Given an array of $n$ distinct (but unsorted) elements $x_1,x_2,\ldots,x_n$ with positive weights $w_1,w_2,\ldots,w_n$ such that $\sum_{i=1}^n w_i = W$, a weighted median is an element $x_k$ for which the total weight of all elements with value less than $x_k$(i.e., $\sum_{x_i \lt x_k} w_i$) is at most $W/2$, and also the total weight of elements with value larger than $x_k$ (i.e., $\sum_{x_i \gt x_k} w_i$) is at most $W/2$. Observe that there are at most two weighted medians. Show how to compute all weighted medians in $O(n)$ worst-case time.

算法伪代码:传送门(第三题)

import numpy as np

def Generate_data(m):
    N = int(1e6)
    data = np.arange(N)
    array1 = np.random.choice(data, size=m, replace=False)
    array2 = np.random.choice(data, size=m, replace=False)
    
    return np.c_[array1, array2]

def Exchange(A, i, j):
    #交换元素的值
    p = np.array(A[i])
    A[i] = np.array(A[j])
    A[j] = p

#1维Partion
def Partion1(A, l, r, p):
    #找到p的位置
    index = l
    for i in range(l, r + 1):
        if (A[i] == p):
            index = i
            break
    #交换位置
    Exchange(A, index, l)
    i = l + 1
    for j in range(l + 1, r + 1):
        if (A[j] < p):
            Exchange(A, i, j)
            i += 1
    Exchange(A, l, i - 1)
    
    return i - 1

#2维Partion 
def Partion2(A, l, r, p):
    #找到p的位置
    index = l
    for i in range(l, r + 1):
        if (A[i][0] == p):
            index = i
            break
    #交换位置
    Exchange(A, index, l)
    i = l + 1
    for j in range(l + 1, r + 1):
        #按第一个维度partion
        if (A[j][0] < p):
            Exchange(A, i, j)
            i += 1
    Exchange(A, l, i - 1)
    
    return i - 1

#找到A[l,...,r]中小于p的最大数
def Find_max(A, l, r, p):
    index = l
    for i in range(l, r + 1):
        if (A[i][0] > A[index][0]):
            index = i
            
    return A[index][0]

#找到A[l,...,r]中大于p的最小数
def Find_min(A, l, r, p):
    index = l
    for i in range(l, r + 1):
        if (A[i][0] < A[index][0]):
            index = i
            
    return A[index][0]

#判断是否满足条件
def Judge(A, p, W):
    W1 = 0
    W2 = 0
    for i in A:
        if (i[0] < p):
            W1 += i[1]
        elif (i[0] > p):
            W2 += i[1]
    return (W1 <= W / 2) and (W2 <= W / 2)
    

def Deterministic_Selection(A, i):
    n = len(A)
    if (n == 1):
        return A[0]
    C = []
    for s in range(0, n, 5):
        t = min(n, s + 5)
        A[s: t].sort()
        #找到中间元素
        index = min(s + 2, n - 1)
        C.append(A[index])
    p = Deterministic_Selection(C, len(C) // 2)
    #返回位置
    j = Partion1(A, 0, n - 1, p)
    #次序统计量
    k = j + 1
    if (i == k):
        return p
    elif (k > i):
        return Deterministic_Selection(A[: j], i)
    else:
        return Deterministic_Selection(A[j + 1:], i - k)
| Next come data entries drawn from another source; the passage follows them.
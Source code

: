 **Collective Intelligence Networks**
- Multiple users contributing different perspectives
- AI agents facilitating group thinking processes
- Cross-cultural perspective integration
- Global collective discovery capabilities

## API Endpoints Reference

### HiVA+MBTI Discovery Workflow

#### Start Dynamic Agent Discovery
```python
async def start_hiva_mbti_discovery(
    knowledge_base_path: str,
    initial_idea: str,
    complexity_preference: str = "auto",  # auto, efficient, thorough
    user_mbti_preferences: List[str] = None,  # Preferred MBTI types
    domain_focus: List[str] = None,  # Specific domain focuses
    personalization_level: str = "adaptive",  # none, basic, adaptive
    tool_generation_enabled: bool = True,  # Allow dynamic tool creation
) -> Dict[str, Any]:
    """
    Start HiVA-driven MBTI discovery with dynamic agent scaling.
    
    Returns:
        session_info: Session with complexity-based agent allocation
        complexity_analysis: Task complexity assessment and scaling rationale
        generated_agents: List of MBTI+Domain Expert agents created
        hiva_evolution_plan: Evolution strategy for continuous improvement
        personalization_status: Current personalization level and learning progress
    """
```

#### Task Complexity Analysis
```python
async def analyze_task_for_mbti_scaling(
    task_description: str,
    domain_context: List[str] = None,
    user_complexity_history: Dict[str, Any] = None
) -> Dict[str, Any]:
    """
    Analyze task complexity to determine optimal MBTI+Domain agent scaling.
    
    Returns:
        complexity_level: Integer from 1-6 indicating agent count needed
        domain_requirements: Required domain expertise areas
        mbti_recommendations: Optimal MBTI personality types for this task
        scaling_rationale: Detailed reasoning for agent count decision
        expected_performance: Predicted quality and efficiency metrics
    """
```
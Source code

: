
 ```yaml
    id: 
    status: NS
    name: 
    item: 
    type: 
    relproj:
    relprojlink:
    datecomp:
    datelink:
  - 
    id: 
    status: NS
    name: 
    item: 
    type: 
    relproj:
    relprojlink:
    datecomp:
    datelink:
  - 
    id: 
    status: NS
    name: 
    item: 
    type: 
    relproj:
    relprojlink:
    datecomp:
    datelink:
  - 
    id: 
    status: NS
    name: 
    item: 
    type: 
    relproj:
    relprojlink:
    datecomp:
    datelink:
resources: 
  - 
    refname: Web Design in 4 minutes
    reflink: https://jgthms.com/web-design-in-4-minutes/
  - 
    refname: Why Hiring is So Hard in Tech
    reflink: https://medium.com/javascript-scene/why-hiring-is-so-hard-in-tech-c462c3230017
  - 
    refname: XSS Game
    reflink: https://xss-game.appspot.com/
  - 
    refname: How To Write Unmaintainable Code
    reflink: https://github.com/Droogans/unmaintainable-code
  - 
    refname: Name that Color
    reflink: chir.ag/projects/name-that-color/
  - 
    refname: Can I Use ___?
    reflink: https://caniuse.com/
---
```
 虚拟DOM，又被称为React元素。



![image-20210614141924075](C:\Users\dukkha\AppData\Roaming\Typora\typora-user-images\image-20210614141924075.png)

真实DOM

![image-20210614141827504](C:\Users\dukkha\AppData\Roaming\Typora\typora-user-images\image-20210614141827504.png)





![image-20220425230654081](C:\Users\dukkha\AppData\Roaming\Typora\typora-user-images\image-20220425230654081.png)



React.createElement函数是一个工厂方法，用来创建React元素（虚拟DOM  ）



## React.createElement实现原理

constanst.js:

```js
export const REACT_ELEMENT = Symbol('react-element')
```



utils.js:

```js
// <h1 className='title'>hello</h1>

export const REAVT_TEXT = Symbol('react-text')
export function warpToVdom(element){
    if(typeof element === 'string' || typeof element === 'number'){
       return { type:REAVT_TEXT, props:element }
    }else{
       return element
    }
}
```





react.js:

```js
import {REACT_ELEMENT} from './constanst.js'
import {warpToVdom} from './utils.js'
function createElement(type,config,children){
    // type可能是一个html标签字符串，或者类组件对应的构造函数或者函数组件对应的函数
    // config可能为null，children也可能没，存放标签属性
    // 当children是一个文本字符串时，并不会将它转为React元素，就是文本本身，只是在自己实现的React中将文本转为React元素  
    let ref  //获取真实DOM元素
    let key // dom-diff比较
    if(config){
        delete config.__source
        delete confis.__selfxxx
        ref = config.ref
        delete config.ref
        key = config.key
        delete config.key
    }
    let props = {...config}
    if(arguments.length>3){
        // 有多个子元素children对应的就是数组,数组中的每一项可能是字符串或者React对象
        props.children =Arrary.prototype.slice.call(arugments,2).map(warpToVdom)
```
def Weighted_median(A, B, W, Hash, res):
    '''
    A为原始序列(2维),B为当前序列(1维), Hash记录是否访问过该位置的元素
    '''
    if (len(B) == 1):
        return B[0]
    #找到中位数
    p = Deterministic_Selection(B, len(B) // 2)
    n = len(A)
    #返回位置
    j = Partion2(A, 0, n - 1, p)
    #W1
    W1 = np.sum(A[: j, 1])
    #W2
    W2 = np.sum(A[j + 1:, 1])
    if (Hash[j] == 1):
        p1 = Find_max(A, 0, j - 1, p)
        if (Judge(A, p1, W) and (Hash[j - 1] == 0)):
            Hash[j - 1] = 1
            res.append(p1)
        p2 = Find_min(A, j + 1, n - 1, p)
        if (Judge(A, p2, W) and (Hash[j + 1] == 0)):
            Hash[j + 1] = 1
            res.append(p2)
        return
    else:
        Hash[j] = 1
    if ((W1 <= W / 2) and (W2 <= W / 2)):
        res.append(A[j][0])
    elif (W1 > W / 2):
        B = [i for i in B if i <= p]
        Weighted_median(A, B, W, Hash, res)
    else:
        B = [i for i in B if i >= p]
        Weighted_median(A, B, W, Hash, res)

#蛮力法计算Weighted_median
def Weighted_median_BF(A, W):
    res = []
    for i in A[:, 0]:
        index1 = (A[:, 0] < i)
        index2 = (A[:, 0] > i)
        W1 = np.sum(A[index1][:, 1])
        W2 = np.sum(A[index2][:, 1])
        
        if (W1 <= W / 2) and (W2 <= W / 2):
            res.append(i)
    
    return res

#判断列表是否相同
def JudgeList(a, b):
    n = len(a)
    m = len(b)
    if (n != m):
        return False
    else:
        for i in range(n):
            if (a[i] != b[i]):
                return False
        return True

tmp = []
N = 100
for k in range(N):
    for i in range(1, 4):
        #生成数据
        d = 10 ** i
        data = np.random.uniform(size=[d, 2])
        #计算权重
        W = np.sum(data[:, 1])
        #Hash表
        Hash = np.zeros(d)
        #计算结果
        p1 = []
        Weighted_median(data, np.array(data[:, 0]), W, Hash, p1)
        p2 = Weighted_median_BF(data, W)
        #保存比较结果
        tmp.append(JudgeList(p1, p2))

print(np.sum(tmp) == N * 3)